Voices... I know them both. This deep, raspy voice and the calm, timid words of the doctor... Where am I? It's so dark... My eyelids feel as heavy as lead.

"I doubt it, Thayer."

"Don't test me, doc, my patience is wearing thin today. Use your sharp tongue elsewhere."

He is pissed. I can hear it in his voice even though my head feels light, unable to really process the words I am hearing. But I don't need to grasp their conversation, not with Thayer's tone. I vividly remember him being pissed in the past, but right now, I can't grasp the memory.

I know it's something that has happened, but the reason and circumstances escape me.

"Don't threaten me, Thayer. If you want him to recover properly, you'll know to let me stay – as long as I please."

Are they talking about me? They must be. The voices become clearer and clearer with every second, and yet I still feel trapped in a haze I can't fully wake up from.

"Don't blame me for the damage your stay will do to you. Not now, not ever."

I hear his heavy footsteps, the sound of his anger muffled by the pride he keeps upright. But even in my state of mind he can't fool me, nor the doctor.

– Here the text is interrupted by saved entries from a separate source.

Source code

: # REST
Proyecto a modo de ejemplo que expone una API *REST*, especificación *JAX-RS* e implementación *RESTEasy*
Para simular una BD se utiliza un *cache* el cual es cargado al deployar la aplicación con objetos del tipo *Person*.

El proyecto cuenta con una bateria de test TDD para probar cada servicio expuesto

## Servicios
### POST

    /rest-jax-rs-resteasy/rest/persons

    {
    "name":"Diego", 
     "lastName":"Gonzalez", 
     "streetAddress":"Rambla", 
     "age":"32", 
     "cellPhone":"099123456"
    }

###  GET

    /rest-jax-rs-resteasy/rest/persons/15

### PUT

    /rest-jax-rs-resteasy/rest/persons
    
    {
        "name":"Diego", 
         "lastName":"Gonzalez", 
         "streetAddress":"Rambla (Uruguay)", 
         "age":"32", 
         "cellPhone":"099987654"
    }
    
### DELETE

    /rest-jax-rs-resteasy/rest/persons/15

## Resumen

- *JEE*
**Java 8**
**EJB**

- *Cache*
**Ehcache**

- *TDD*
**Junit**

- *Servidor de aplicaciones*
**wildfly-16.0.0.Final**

The sound of the heavy door slamming shut sends a shiver through my body and half a second later a cold hand reaches mine.

"Finally awake, are we?"

It's not really a question I have to answer, he knows better than I do. He knew I was about to wake up, and while I didn't catch the conversation he had with Thayer, I can imagine that it was a result of him trying to get the mighty Bear to leave.

Luckily so. "Hmmm," I can't speak. I try, I feel like words should leave my mouth, but the only thing escaping me are muffled noises.

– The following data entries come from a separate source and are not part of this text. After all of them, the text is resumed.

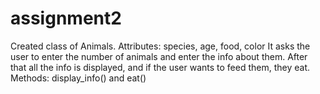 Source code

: # assignment2

Created  class of Animals. Attributes: species, age, food, color
It asks the user to enter the number of animals and enter the info about them. After that all the info is displayed, and if the user wants to feed them, they eat.
Methods: display_info() and eat()
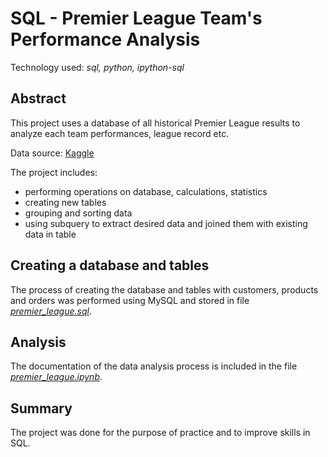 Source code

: # SQL - Premier League Team's Performance Analysis

Technology used: *sql, python, ipython-sql*

## Abstract

This project uses a database of all historical Premier League results to analyze each team performances, league record etc.

Data source: [Kaggle](https://www.kaggle.com/datasets/evangower/premier-league-matches-19922022)

The project includes:
- performing operations on database, calculations, statistics
- creating new tables
- grouping and sorting data
- using subquery to extract desired data and joined them with existing data in table


## Creating a database and tables

The process of creating the database and tables with customers, products and orders was performed using MySQL and stored in file [*premier_league.sql*](https://github.com/Zandersan/premier-league-sql/blob/main/premier_league.sql).

## Analysis

The documentation of the data analysis process is included in the file [*premier_league.ipynb*](https://github.com/Zandersan/premier-league-sql/blob/main/premier_league.ipynb).

## Summary

The project was done for the purpose of practice and to improve skills in SQL.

"It's alright, the sedative is still in your blood. Sleep a little longer, you'll feel better," he reassures me, and I can't help but feel at ease knowing he's here. There are so many things in my head right now... What exactly happened? What's with Thomas and Andrew? How about the Duke? Why did this whole thing happen? And... why is Thayer here?

I surrender to the fog in my head, drifting into a dreamless sleep once more, plagued by so many questions without any answers. I'll get to them, slowly but surely. But there is one answer I'll never be able to achieve – and even if I do, how am I supposed to believe?

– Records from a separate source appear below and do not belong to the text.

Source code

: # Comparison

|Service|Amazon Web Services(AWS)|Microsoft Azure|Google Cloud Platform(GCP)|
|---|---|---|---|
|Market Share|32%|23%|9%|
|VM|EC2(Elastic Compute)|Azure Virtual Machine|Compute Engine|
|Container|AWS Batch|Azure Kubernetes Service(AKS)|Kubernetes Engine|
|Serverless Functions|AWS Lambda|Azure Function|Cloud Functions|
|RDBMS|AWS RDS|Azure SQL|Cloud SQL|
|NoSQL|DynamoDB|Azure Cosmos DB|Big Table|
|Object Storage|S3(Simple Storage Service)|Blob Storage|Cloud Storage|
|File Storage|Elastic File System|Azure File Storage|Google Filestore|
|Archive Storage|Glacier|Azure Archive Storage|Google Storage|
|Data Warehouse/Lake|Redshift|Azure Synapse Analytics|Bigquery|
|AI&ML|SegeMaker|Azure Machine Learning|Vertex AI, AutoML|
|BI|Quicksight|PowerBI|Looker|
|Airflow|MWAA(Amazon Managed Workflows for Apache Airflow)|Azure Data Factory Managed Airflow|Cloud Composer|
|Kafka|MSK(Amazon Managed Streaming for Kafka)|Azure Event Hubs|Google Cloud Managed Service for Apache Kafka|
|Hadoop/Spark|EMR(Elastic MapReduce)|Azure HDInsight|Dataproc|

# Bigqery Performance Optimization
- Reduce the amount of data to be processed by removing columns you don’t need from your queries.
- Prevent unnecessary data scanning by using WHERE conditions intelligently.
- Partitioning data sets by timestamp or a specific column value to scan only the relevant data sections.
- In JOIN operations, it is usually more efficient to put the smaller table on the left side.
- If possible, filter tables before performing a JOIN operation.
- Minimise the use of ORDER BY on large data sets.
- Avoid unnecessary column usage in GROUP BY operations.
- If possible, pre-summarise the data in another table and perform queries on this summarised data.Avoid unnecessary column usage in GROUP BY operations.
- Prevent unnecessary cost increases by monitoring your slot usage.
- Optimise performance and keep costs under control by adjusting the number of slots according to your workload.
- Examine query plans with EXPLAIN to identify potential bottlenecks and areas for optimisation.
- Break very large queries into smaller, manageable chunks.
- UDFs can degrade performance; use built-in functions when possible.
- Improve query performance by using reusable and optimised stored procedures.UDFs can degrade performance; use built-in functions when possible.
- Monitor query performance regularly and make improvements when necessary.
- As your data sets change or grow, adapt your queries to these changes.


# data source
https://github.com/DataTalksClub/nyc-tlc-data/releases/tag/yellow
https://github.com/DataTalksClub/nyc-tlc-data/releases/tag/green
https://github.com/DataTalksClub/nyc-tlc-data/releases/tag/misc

Why did the Shadow betray me? And why... why do I feel hurt?

I hiss due to the pain I suddenly feel. In case I slept up till now I didn't realize it, and whatever was left of the realm of dreams had left me the second I awakened to the pain. My eyes suddenly open wide, but I can't see.

It's as if my body reacted but my brain hasn't caught up yet. Or maybe it's due to the bright, white room. My eyes slowly adjust, and the room gets into focus. I dart my eyes at the painting on the wall, staring it down while I try to suppress the pain that aches through my body.

"I'm sorry." I hear the faint voice of the doctor next to me, his head lowered, his hood obscuring his face as always. "The anesthesia has worn off, but I have to assess how you're doing without it."

"I'm... fine." My voice is pressed and dry. I'm far from fine and the doctor can tell, "Okay.. I'm not..." I give in to his silence. We both know I can't just play this thing off like it's nothing.